Abstract

Cobalt(III)-based catalysts for CO2 fixation are widely applied for the synthesis of cyclic carbonates from epoxides and CO2 under suitable and solvent-free conditions. Inspired by the enhancing catalyst strategy for highly efficient CO2 conversion into useful products, here we show that the cobaloximes (1–3) and corresponding to different double cobaloxime salts (4–6), and their single salts with simple counterions (7–9) were prepared and evaluated as an efficient catalyst for the coupling of CO2 and epoxides into cyclic carbonates. The structure of synthesized target cobaloximes was characterized using a combination of 1H, 13C, and 11B NMR spectra, FT-IR spectra, UV–Vis spectra, LC-MS/MS spectrometers, melting point, and elemental analysis techniques. Although the prepared cobaloxime-based catalytic systems were studied in a wide range of epoxide substrates, the highest catalytic activity was observed in the conversion of epichlorohydrin under suitable conditions.
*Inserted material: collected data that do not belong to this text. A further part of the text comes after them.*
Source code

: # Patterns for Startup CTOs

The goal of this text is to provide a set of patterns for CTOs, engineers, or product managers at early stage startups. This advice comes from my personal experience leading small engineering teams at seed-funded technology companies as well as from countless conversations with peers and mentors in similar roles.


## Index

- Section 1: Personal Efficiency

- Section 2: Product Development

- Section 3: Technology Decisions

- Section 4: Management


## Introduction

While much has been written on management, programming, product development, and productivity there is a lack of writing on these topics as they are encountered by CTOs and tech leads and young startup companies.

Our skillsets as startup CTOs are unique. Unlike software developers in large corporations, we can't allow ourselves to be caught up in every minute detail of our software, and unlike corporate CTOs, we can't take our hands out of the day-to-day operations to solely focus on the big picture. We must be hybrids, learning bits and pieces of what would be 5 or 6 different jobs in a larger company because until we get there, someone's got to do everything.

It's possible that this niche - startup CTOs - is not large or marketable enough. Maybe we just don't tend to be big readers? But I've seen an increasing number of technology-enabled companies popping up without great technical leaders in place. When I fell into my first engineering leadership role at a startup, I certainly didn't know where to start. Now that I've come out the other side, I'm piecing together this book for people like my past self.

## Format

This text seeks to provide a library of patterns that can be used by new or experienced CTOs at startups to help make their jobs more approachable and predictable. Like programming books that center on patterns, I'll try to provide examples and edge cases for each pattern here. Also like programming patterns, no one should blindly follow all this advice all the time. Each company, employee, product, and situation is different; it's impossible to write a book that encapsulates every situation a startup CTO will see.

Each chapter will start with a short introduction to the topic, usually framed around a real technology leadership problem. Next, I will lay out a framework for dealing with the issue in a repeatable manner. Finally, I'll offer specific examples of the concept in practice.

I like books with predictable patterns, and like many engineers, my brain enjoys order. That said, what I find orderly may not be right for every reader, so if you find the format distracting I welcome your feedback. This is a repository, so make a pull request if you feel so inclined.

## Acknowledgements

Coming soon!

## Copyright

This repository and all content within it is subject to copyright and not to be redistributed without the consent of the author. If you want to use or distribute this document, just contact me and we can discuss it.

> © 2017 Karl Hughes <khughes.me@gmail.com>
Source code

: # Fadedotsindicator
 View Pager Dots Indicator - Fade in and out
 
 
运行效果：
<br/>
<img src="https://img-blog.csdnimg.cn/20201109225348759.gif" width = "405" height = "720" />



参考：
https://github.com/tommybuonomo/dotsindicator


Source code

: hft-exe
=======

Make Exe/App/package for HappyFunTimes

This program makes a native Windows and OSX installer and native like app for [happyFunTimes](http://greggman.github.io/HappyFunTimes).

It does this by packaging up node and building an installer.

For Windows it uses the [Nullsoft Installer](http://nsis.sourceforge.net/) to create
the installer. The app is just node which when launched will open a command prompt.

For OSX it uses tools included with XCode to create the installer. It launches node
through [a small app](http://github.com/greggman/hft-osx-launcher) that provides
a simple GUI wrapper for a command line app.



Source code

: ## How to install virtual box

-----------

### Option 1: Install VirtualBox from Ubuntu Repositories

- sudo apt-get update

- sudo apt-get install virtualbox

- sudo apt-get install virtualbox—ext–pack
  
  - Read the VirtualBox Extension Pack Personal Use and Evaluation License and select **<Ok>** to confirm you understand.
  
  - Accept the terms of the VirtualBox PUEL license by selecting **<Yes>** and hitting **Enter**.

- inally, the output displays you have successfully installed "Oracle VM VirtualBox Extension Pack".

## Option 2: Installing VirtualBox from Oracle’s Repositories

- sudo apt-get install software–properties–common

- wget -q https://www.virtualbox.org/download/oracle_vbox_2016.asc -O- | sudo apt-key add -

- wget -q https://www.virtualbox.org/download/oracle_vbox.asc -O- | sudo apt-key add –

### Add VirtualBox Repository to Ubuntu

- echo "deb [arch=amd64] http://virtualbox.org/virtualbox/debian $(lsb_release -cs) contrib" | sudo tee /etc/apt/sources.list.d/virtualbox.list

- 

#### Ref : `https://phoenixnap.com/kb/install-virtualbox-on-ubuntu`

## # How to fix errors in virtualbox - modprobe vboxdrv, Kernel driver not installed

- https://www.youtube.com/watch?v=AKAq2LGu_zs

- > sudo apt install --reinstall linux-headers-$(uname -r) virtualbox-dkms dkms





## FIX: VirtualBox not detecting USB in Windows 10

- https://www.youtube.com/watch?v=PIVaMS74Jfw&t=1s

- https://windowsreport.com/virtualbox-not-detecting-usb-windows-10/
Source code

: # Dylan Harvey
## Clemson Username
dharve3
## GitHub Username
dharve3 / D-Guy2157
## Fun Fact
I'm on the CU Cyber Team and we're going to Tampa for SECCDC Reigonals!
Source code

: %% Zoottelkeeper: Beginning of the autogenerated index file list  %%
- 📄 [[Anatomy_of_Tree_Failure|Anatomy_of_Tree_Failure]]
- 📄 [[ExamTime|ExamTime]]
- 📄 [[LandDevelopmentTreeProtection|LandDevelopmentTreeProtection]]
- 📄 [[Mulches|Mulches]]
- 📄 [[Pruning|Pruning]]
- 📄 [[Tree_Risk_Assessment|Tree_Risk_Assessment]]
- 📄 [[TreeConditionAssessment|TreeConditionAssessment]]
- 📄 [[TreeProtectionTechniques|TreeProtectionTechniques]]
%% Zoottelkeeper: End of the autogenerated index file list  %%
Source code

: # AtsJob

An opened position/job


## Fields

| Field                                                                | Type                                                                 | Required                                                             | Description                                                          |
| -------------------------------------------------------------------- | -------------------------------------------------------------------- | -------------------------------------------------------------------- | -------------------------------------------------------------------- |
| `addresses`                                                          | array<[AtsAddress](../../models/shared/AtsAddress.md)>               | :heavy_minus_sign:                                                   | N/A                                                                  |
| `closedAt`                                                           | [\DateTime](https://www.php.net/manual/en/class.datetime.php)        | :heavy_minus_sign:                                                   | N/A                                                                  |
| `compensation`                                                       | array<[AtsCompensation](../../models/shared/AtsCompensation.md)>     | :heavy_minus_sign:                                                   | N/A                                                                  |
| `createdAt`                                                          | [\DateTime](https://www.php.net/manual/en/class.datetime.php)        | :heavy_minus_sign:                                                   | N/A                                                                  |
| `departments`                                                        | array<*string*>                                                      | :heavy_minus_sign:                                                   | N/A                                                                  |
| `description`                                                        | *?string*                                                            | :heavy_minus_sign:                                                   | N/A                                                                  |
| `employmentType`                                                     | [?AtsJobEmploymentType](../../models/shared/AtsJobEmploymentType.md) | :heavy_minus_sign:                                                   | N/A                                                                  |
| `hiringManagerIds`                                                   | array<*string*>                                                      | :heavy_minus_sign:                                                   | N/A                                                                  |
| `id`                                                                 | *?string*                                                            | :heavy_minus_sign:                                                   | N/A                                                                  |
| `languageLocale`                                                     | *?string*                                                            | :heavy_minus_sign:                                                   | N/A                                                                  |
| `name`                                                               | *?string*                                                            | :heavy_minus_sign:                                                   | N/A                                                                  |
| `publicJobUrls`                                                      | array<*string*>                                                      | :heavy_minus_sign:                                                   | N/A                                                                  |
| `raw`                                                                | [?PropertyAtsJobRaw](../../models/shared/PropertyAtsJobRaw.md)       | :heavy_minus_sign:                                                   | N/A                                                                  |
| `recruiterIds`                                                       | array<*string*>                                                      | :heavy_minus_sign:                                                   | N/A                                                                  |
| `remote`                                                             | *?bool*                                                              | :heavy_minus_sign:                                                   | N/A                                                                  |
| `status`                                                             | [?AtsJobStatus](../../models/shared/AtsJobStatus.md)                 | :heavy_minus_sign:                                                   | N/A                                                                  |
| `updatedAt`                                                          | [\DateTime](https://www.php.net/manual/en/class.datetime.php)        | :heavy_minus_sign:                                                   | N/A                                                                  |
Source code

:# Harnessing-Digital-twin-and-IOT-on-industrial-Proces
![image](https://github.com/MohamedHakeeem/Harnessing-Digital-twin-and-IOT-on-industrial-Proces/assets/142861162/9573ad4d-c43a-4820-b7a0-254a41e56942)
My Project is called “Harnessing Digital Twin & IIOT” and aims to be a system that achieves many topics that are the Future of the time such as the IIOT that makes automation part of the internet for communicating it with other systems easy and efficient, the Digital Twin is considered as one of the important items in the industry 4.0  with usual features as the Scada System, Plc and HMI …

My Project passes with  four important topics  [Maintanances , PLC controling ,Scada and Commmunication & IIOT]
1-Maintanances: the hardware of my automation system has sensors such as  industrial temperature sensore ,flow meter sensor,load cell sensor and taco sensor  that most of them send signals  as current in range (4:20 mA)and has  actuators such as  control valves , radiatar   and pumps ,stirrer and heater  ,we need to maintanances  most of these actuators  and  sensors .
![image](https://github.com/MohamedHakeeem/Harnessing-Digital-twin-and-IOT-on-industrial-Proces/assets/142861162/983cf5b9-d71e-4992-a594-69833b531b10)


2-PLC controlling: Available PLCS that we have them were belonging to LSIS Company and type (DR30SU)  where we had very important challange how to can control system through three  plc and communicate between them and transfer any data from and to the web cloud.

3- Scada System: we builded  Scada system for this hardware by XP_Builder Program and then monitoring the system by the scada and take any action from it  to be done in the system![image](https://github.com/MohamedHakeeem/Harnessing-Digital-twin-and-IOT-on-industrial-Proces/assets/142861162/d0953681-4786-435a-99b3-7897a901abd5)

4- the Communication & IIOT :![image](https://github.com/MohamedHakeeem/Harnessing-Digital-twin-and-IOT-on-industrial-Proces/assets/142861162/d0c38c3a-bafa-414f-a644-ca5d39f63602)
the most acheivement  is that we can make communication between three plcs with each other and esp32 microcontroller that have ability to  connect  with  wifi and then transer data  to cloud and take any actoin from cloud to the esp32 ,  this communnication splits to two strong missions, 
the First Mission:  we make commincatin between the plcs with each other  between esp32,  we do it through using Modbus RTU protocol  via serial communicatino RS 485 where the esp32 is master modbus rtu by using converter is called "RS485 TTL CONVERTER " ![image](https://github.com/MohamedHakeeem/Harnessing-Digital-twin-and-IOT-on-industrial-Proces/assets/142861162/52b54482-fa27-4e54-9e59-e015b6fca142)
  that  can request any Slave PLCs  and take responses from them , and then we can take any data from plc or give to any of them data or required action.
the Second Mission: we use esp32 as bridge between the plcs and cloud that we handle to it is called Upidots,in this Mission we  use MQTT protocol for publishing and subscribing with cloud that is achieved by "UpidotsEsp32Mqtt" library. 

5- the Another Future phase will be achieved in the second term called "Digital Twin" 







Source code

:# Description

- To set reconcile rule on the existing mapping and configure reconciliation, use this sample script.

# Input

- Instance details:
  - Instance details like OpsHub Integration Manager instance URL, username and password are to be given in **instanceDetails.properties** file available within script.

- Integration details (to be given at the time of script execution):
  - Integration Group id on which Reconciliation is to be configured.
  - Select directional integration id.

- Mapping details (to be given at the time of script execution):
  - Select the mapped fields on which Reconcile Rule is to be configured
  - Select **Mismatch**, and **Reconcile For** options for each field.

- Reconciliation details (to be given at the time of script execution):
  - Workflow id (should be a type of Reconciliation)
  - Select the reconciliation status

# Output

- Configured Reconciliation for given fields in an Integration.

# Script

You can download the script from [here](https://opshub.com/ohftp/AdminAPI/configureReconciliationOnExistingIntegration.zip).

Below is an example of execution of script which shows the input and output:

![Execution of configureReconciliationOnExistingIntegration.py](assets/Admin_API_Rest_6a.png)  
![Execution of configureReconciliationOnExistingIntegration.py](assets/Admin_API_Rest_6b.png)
After seeing highly efficient catalytic conversion and selectivity of the newly synthesized cobaloximes (1–3) and different cobaloxime-based double complex salts (4–9), the effect of epoxide, base, reaction time, temperature, and CO2 pressure was investigated for these catalysts. The best conversion was performed in the presence of a catalyst (6) (the double cobaloxime salt bearing 4-t-butyl) and DMAP as a co-catalyst, with a 98% yield and 99% selectivities.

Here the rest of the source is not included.